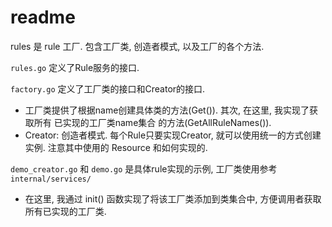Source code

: # readme
rules 是 rule 工厂. 包含工厂类, 创造者模式, 以及工厂的各个方法.

`rules.go` 定义了Rule服务的接口.

`factory.go` 定义了工厂类的接口和Creator的接口.
- 工厂类提供了根据name创建具体类的方法(Get()). 其次, 在这里, 我实现了获取所有
  已实现的工厂类name集合 的方法(GetAllRuleNames()).
- Creator: 创造者模式. 每个Rule只要实现Creator, 就可以使用统一的方式创建实例.
  注意其中使用的 Resource 和如何实现的.

`demo_creator.go` 和 `demo.go` 是具体rule实现的示例, 工厂类使用参考
`internal/services/`
- 在这里, 我通过 init() 函数实现了将该工厂类添加到类集合中, 方便调用者获取
  所有已实现的工厂类.
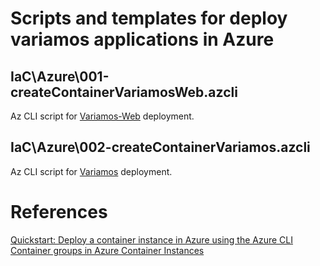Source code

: # Scripts and templates for deploy variamos applications in Azure

## IaC\Azure\001-createContainerVariamosWeb.azcli

Az CLI script for [Variamos-Web](http://variamos-web.eastus.azurecontainer.io) deployment.

## IaC\Azure\002-createContainerVariamos.azcli

Az CLI script for [Variamos](http://variamos.eastus.azurecontainer.io) deployment.

# References

[Quickstart: Deploy a container instance in Azure using the Azure CLI](https://docs.microsoft.com/en-us/azure/container-instances/container-instances-quickstart)
[Container groups in Azure Container Instances](https://docs.microsoft.com/en-us/azure/container-instances/container-instances-container-groups)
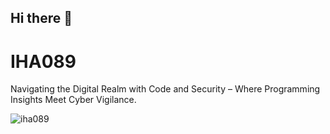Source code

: ## Hi there 👋

# IHA089

Navigating the Digital Realm with Code and Security – Where Programming Insights Meet Cyber Vigilance.

![iha089](https://github.com/IHA089/.github/assets/67224300/4a4d99d8-56f2-4ac8-9608-d052a927a99f)

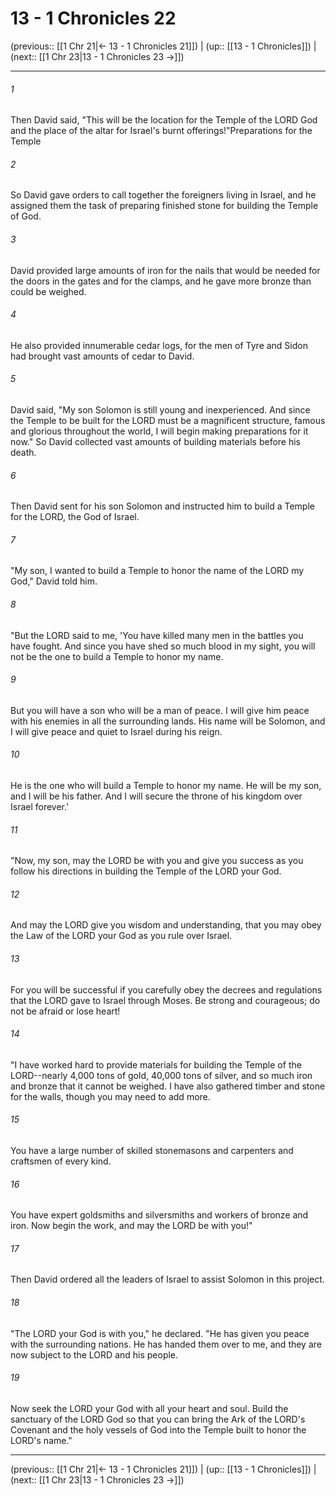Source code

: # 13 - 1 Chronicles 22

(previous:: [[1 Chr 21|← 13 - 1 Chronicles 21]]) | (up:: [[13 - 1 Chronicles]]) | (next:: [[1 Chr 23|13 - 1 Chronicles 23 →]])

***


###### 1 
Then David said, "This will be the location for the Temple of the LORD God and the place of the altar for Israel's burnt offerings!"Preparations for the Temple 

###### 2 
So David gave orders to call together the foreigners living in Israel, and he assigned them the task of preparing finished stone for building the Temple of God. 

###### 3 
David provided large amounts of iron for the nails that would be needed for the doors in the gates and for the clamps, and he gave more bronze than could be weighed. 

###### 4 
He also provided innumerable cedar logs, for the men of Tyre and Sidon had brought vast amounts of cedar to David. 

###### 5 
David said, "My son Solomon is still young and inexperienced. And since the Temple to be built for the LORD must be a magnificent structure, famous and glorious throughout the world, I will begin making preparations for it now." So David collected vast amounts of building materials before his death. 

###### 6 
Then David sent for his son Solomon and instructed him to build a Temple for the LORD, the God of Israel. 

###### 7 
"My son, I wanted to build a Temple to honor the name of the LORD my God," David told him. 

###### 8 
"But the LORD said to me, 'You have killed many men in the battles you have fought. And since you have shed so much blood in my sight, you will not be the one to build a Temple to honor my name. 

###### 9 
But you will have a son who will be a man of peace. I will give him peace with his enemies in all the surrounding lands. His name will be Solomon, and I will give peace and quiet to Israel during his reign. 

###### 10 
He is the one who will build a Temple to honor my name. He will be my son, and I will be his father. And I will secure the throne of his kingdom over Israel forever.' 

###### 11 
"Now, my son, may the LORD be with you and give you success as you follow his directions in building the Temple of the LORD your God. 

###### 12 
And may the LORD give you wisdom and understanding, that you may obey the Law of the LORD your God as you rule over Israel. 

###### 13 
For you will be successful if you carefully obey the decrees and regulations that the LORD gave to Israel through Moses. Be strong and courageous; do not be afraid or lose heart! 

###### 14 
"I have worked hard to provide materials for building the Temple of the LORD--nearly 4,000 tons of gold, 40,000 tons of silver, and so much iron and bronze that it cannot be weighed. I have also gathered timber and stone for the walls, though you may need to add more. 

###### 15 
You have a large number of skilled stonemasons and carpenters and craftsmen of every kind. 

###### 16 
You have expert goldsmiths and silversmiths and workers of bronze and iron. Now begin the work, and may the LORD be with you!" 

###### 17 
Then David ordered all the leaders of Israel to assist Solomon in this project. 

###### 18 
"The LORD your God is with you," he declared. "He has given you peace with the surrounding nations. He has handed them over to me, and they are now subject to the LORD and his people. 

###### 19 
Now seek the LORD your God with all your heart and soul. Build the sanctuary of the LORD God so that you can bring the Ark of the LORD's Covenant and the holy vessels of God into the Temple built to honor the LORD's name."

***

(previous:: [[1 Chr 21|← 13 - 1 Chronicles 21]]) | (up:: [[13 - 1 Chronicles]]) | (next:: [[1 Chr 23|13 - 1 Chronicles 23 →]])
★ ★ ★ ★ ★
▸ **Task to complete**:
Your answer must be an exact transcription of the lines from the one containing "Then David ordered" through the last line of the records above, and nothing else.

▸ **Written response**:
Then David ordered all the leaders of Israel to assist Solomon in this project. 

###### 18 
"The LORD your God is with you," he declared. "He has given you peace with the surrounding nations. He has handed them over to me, and they are now subject to the LORD and his people. 

###### 19 
Now seek the LORD your God with all your heart and soul. Build the sanctuary of the LORD God so that you can bring the Ark of the LORD's Covenant and the holy vessels of God into the Temple built to honor the LORD's name."

***

(previous:: [[1 Chr 21|← 13 - 1 Chronicles 21]]) | (up:: [[13 - 1 Chronicles]]) | (next:: [[1 Chr 23|13 - 1 Chronicles 23 →]])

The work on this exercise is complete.